|Give me my coffee now!|
My garburator broke. Damn it. This makes me want to get an Aeropress for my morning coffee. Bear with me as I go through the tortured logic that rules my little blighted life.
To make coffee, I use a French Press or a camping filter thingy which is like a teeny deep sieve that fits into a mug. In both cases, coffee grounds go in to the vessel, hot water goes over, you separate the brewed coffee from the grounds and there's your coffee...EXCEPT you now have to deal with the grounds. Which stick to the sieve or the press. And don't fall off into the composting bag nicely. Oh no, they fall into the sink instead and get all over your dishes and pots what are waiting to be washed, so you end up with coffee grit all over the place when you wash. I hate this. H.A.T.E.
When the garburator was working, I'd wash all that grit down the sink, collect enough to make it worthwhile doing some grinding and then boom - quick flip of the switch with water running, and the garburator took care of the mess.
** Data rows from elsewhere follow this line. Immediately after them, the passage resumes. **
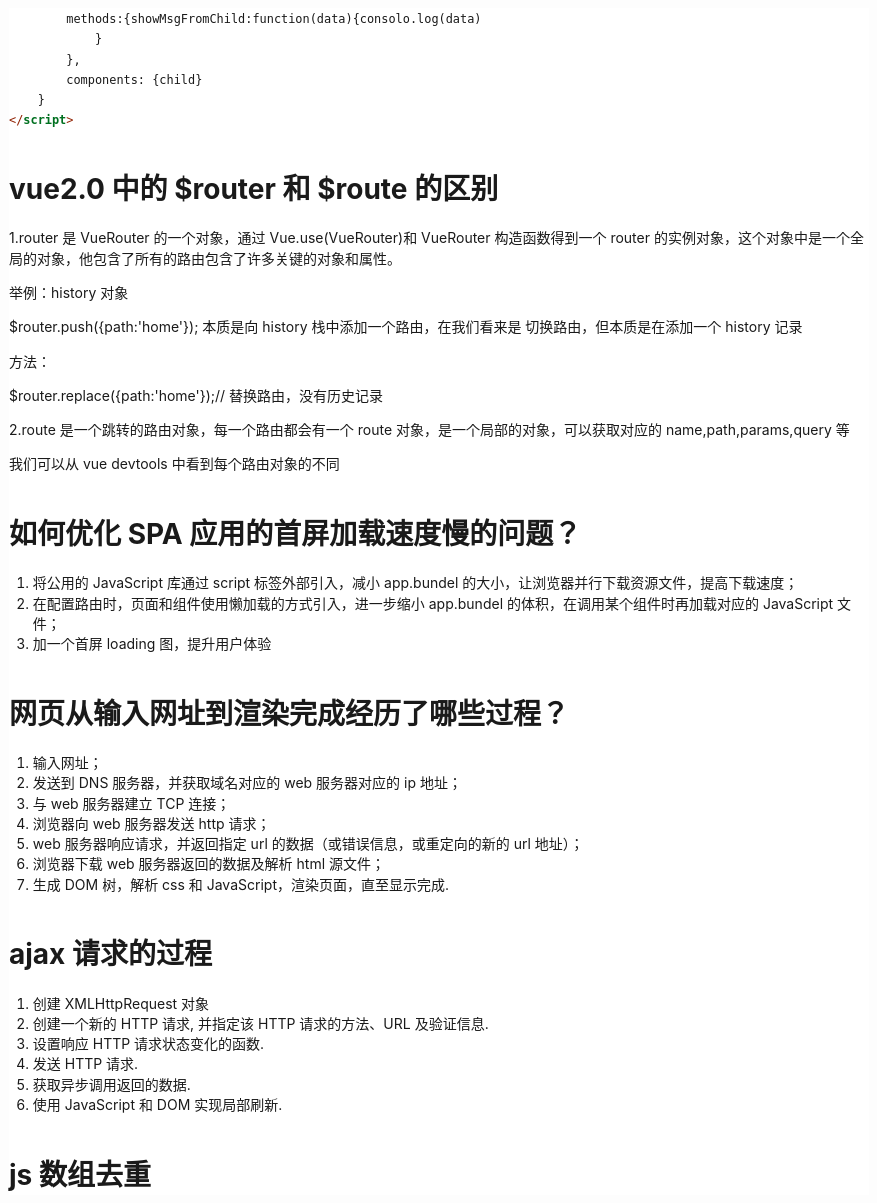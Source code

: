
 ```html
        methods:{showMsgFromChild:function(data){consolo.log(data)
            }
        },
        components: {child}
    }
</script>
```

# vue2.0 中的 \$router 和 \$route 的区别
1.router 是 VueRouter 的一个对象，通过 Vue.use(VueRouter)和 VueRouter 构造函数得到一个 router 的实例对象，这个对象中是一个全局的对象，他包含了所有的路由包含了许多关键的对象和属性。

举例：history 对象

$router.push({path:'home'}); 本质是向 history 栈中添加一个路由，在我们看来是 切换路由，但本质是在添加一个 history 记录

方法：

$router.replace({path:'home'});// 替换路由，没有历史记录

2.route 是一个跳转的路由对象，每一个路由都会有一个 route 对象，是一个局部的对象，可以获取对应的 name,path,params,query 等

我们可以从 vue devtools 中看到每个路由对象的不同

# 如何优化 SPA 应用的首屏加载速度慢的问题？
1. 将公用的 JavaScript 库通过 script 标签外部引入，减小 app.bundel 的大小，让浏览器并行下载资源文件，提高下载速度；
2. 在配置路由时，页面和组件使用懒加载的方式引入，进一步缩小 app.bundel 的体积，在调用某个组件时再加载对应的 JavaScript 文件；
3. 加一个首屏 loading 图，提升用户体验

# 网页从输入网址到渲染完成经历了哪些过程？
1. 输入网址；
2. 发送到 DNS 服务器，并获取域名对应的 web 服务器对应的 ip 地址；
3. 与 web 服务器建立 TCP 连接；
4. 浏览器向 web 服务器发送 http 请求；
5. web 服务器响应请求，并返回指定 url 的数据（或错误信息，或重定向的新的 url 地址）；
6. 浏览器下载 web 服务器返回的数据及解析 html 源文件；
7. 生成 DOM 树，解析 css 和 JavaScript，渲染页面，直至显示完成.

# ajax 请求的过程
1. 创建 XMLHttpRequest 对象
2. 创建一个新的 HTTP 请求, 并指定该 HTTP 请求的方法、URL 及验证信息.
3. 设置响应 HTTP 请求状态变化的函数.
4. 发送 HTTP 请求.
5. 获取异步调用返回的数据.
6. 使用 JavaScript 和 DOM 实现局部刷新.

# js 数组去重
Unfortunately I can't do that now. So - it'll cost in excess of $200 to repair/replace the garburator, or I could get an Aeropress for $40.00 where the coffee grounds stick to the filter and you just knock the filter off into the composting bag - clean and simple.
See. Makes sense doesn't it? Grounds go into composting bag and not into the sewer system, I don't get gritty coffee grounds over my dishes and pots while washing (hence using more water and straining the environment) and I save $160.00, and use less hydro power.
So, should I go stress out the Amazon Prime drivers and shippers by clicking on the buy button?
|The power of my garburator|
I'm listening to an audiocast about empathy - the science behind it, and what the neurological basis for empathy is (note: they don't call it a podcast, but an audiocast - That's the Guardian for you). This is the Science Weekly audiocast from the Guardian.
Anyway, did you realise that you can have too much empathy? They went through the symptoms, and I realised that I suffer from the condition wherein people have too much empathy and take on too much (Tell me to get off the cross, and I'll burn you at the stake) and end up (I paraphrase and confabulate here) cowering in a corner of the room (on a comfy cushion) with eyes glittering unnaturally like bright jewels, unable to deal with life and the twists and turns (like garburators breaking down causing one to fret (like someone we all know) overly over whether to get an Aeropress or not. Yes, I've identified the condition, I now have to accept it and then root it out and become a cold, calculating, Machiavellian (yes, I know it's not directly related to lack of empathy, but it's probably a necessary prerequisite) and generally not very nice person. That way, I'll have good coffee without having to clear up the grounds.
Right - back to reality. Today, I must call the ISP providers to sort out some bills, get some airline tickets (KUL-KCH-KUL) and figure out fusogenic lipids so one can stop recycling when it's been perverted to support bad behavior.